===== Input data

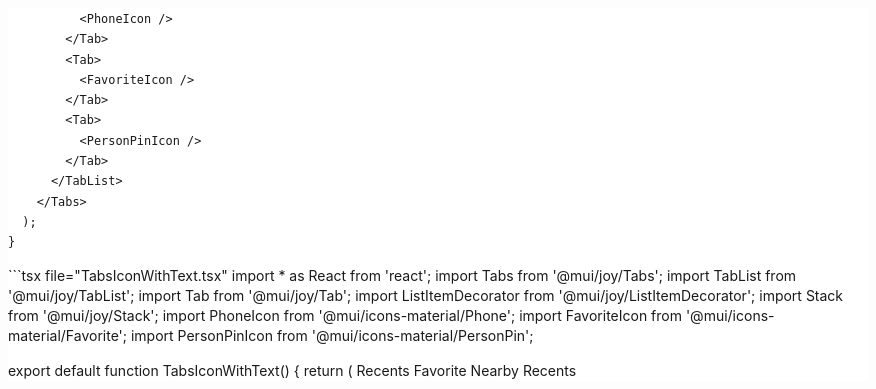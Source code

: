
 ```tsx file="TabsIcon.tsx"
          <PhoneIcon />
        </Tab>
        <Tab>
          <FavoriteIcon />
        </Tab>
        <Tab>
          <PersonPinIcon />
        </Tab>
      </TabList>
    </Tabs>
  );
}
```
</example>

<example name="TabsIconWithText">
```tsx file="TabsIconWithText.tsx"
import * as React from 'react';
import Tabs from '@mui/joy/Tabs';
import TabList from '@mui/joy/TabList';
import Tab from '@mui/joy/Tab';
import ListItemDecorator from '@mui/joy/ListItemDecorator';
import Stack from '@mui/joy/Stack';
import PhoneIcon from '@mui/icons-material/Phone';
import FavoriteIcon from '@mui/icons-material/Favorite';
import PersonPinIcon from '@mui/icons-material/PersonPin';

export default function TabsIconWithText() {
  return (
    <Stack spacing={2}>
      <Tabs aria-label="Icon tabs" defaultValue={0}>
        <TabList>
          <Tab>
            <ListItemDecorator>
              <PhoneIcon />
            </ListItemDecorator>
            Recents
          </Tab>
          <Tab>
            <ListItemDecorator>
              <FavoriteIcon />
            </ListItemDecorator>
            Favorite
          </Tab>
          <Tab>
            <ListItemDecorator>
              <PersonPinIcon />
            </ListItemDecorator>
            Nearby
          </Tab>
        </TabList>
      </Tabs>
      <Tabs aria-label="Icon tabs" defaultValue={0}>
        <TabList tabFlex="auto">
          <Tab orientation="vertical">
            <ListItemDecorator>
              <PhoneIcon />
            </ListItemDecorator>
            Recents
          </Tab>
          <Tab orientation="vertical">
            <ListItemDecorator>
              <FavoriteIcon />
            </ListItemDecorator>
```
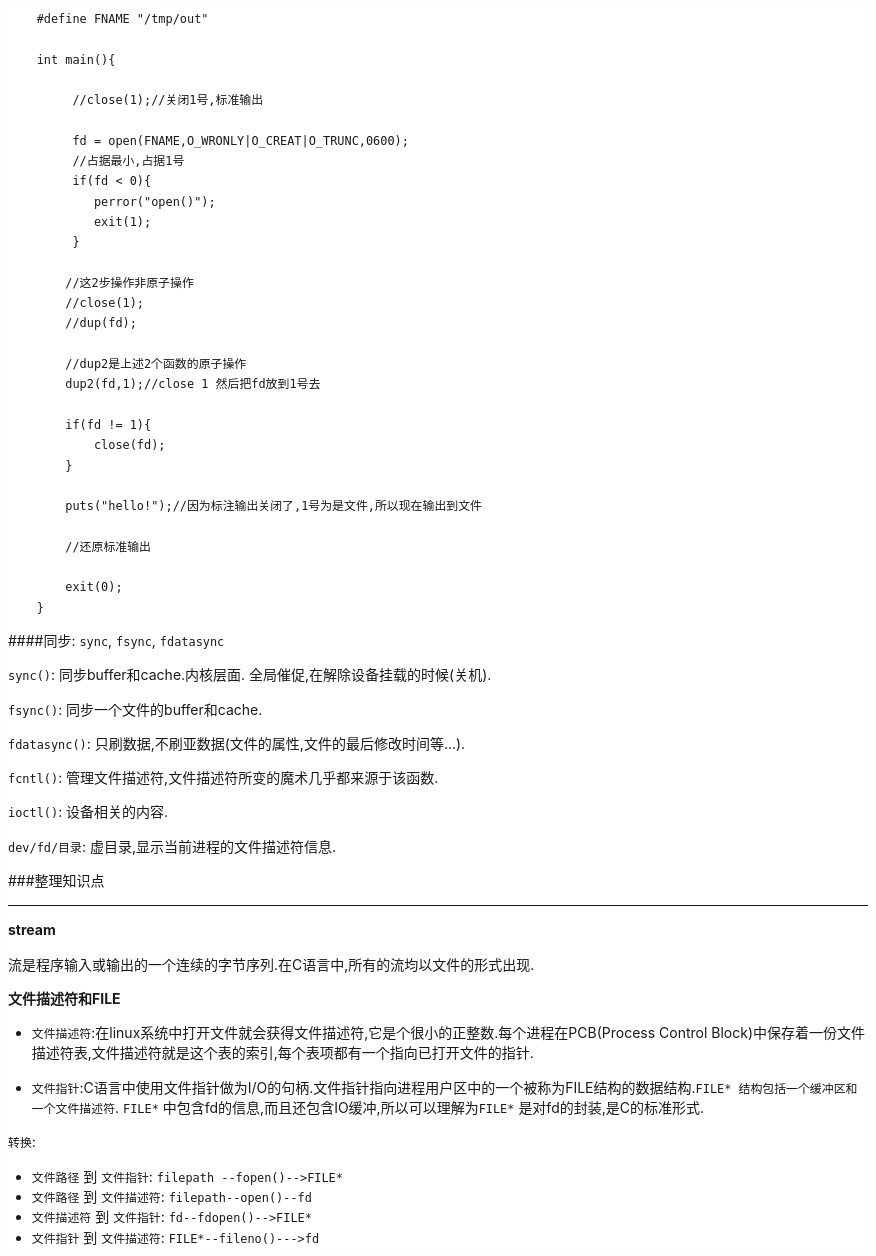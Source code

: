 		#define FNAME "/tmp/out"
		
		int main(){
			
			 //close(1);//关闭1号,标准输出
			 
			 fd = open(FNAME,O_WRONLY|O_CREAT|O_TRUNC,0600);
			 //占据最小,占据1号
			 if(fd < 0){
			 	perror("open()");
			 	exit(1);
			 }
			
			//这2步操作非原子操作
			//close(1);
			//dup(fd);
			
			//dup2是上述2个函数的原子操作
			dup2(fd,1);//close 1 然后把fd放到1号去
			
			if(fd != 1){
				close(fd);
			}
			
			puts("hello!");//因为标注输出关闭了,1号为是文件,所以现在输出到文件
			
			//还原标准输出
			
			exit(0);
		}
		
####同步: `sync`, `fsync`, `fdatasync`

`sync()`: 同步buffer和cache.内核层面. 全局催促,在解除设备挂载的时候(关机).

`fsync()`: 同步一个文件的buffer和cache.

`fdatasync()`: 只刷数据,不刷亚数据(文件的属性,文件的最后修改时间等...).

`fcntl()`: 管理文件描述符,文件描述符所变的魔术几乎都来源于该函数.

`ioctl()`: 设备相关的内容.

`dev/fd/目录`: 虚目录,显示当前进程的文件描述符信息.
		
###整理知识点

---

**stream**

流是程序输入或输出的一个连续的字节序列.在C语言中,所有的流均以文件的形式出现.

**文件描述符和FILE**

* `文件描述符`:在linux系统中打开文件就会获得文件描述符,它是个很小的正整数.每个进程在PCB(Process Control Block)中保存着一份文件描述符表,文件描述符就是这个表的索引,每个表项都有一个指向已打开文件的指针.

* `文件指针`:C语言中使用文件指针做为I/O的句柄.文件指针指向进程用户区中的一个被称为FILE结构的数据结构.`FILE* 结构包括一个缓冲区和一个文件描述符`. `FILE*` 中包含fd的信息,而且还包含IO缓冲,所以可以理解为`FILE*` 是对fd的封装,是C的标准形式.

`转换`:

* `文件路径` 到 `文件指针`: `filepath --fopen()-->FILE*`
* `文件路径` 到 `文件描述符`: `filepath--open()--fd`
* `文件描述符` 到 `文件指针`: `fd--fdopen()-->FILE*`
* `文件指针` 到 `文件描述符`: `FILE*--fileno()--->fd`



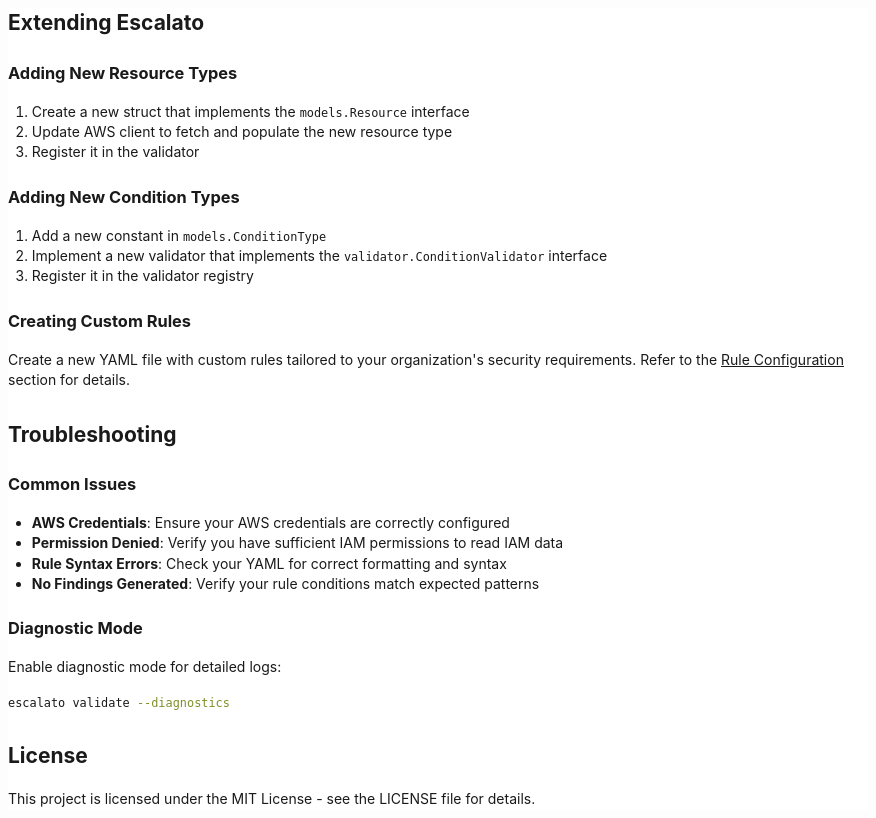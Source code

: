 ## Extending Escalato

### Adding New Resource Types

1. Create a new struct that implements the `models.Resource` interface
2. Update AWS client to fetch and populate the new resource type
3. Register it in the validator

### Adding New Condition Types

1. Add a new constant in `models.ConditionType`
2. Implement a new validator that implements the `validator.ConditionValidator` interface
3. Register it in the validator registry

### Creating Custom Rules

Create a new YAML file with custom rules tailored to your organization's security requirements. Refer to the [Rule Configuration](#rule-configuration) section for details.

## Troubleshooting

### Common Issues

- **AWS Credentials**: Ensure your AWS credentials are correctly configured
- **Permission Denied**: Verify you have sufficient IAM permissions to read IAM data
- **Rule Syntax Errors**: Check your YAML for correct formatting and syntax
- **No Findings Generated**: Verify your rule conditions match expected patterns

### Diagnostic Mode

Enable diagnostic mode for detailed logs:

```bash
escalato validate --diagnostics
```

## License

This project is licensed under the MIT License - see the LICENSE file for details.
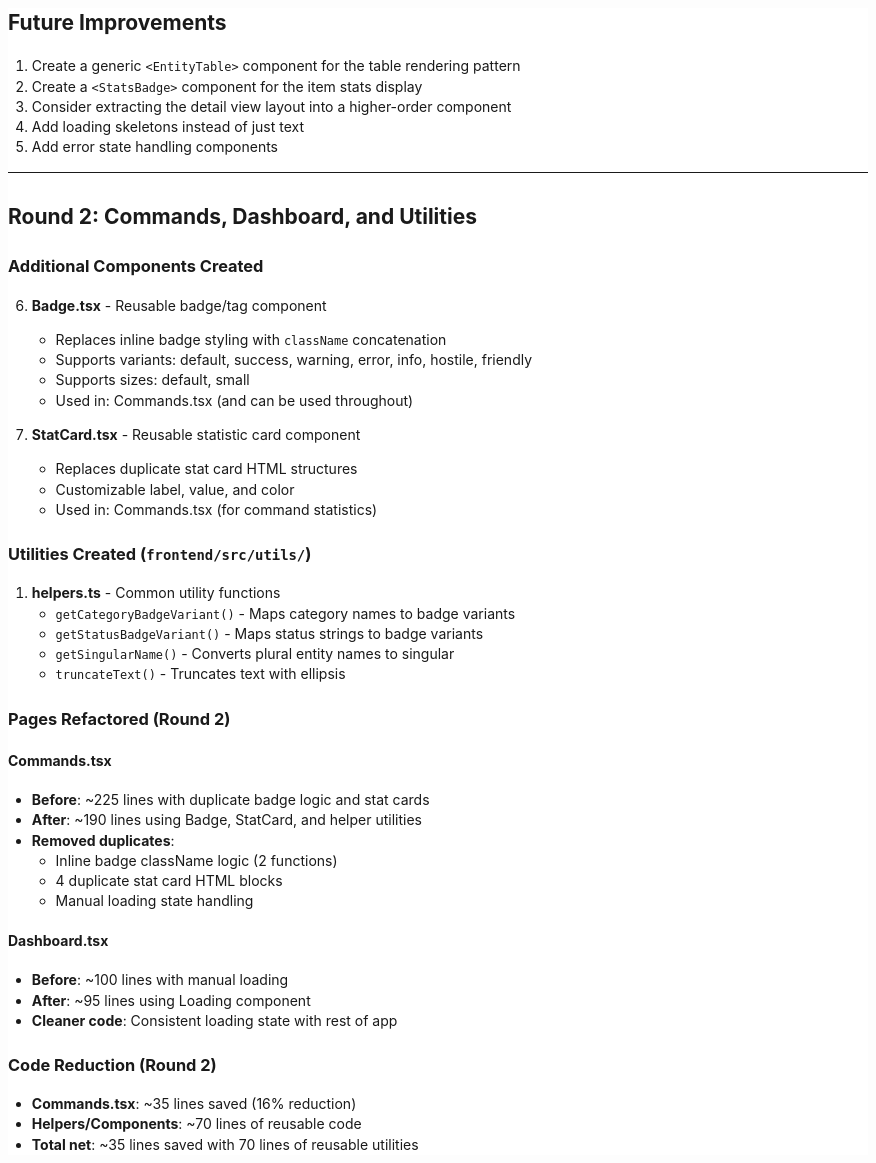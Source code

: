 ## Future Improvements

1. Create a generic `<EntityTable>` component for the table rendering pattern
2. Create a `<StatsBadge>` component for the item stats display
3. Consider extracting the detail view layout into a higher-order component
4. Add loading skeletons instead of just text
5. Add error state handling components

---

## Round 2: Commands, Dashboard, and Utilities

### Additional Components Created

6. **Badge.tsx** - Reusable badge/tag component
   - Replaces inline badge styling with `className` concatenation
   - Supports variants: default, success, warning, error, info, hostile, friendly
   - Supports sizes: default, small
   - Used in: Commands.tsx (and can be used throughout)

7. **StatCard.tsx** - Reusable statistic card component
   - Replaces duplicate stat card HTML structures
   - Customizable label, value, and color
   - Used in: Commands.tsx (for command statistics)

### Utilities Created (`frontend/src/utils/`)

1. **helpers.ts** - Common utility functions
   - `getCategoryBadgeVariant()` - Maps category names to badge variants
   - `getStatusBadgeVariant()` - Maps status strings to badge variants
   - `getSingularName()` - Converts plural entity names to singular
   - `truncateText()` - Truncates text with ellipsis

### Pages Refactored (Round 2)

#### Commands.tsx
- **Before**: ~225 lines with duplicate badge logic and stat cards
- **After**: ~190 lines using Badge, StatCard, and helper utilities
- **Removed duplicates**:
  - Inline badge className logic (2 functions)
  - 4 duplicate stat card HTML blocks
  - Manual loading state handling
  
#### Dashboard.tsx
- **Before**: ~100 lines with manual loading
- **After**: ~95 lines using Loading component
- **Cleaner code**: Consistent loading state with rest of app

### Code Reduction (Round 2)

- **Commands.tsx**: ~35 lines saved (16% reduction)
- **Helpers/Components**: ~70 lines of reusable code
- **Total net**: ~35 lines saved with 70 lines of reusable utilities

==========

> Task brief
If a line in the entries above contains "using", report it.

> Written response
- **After**: ~190 lines using Badge, StatCard, and helper utilities
- **After**: ~95 lines using Loading component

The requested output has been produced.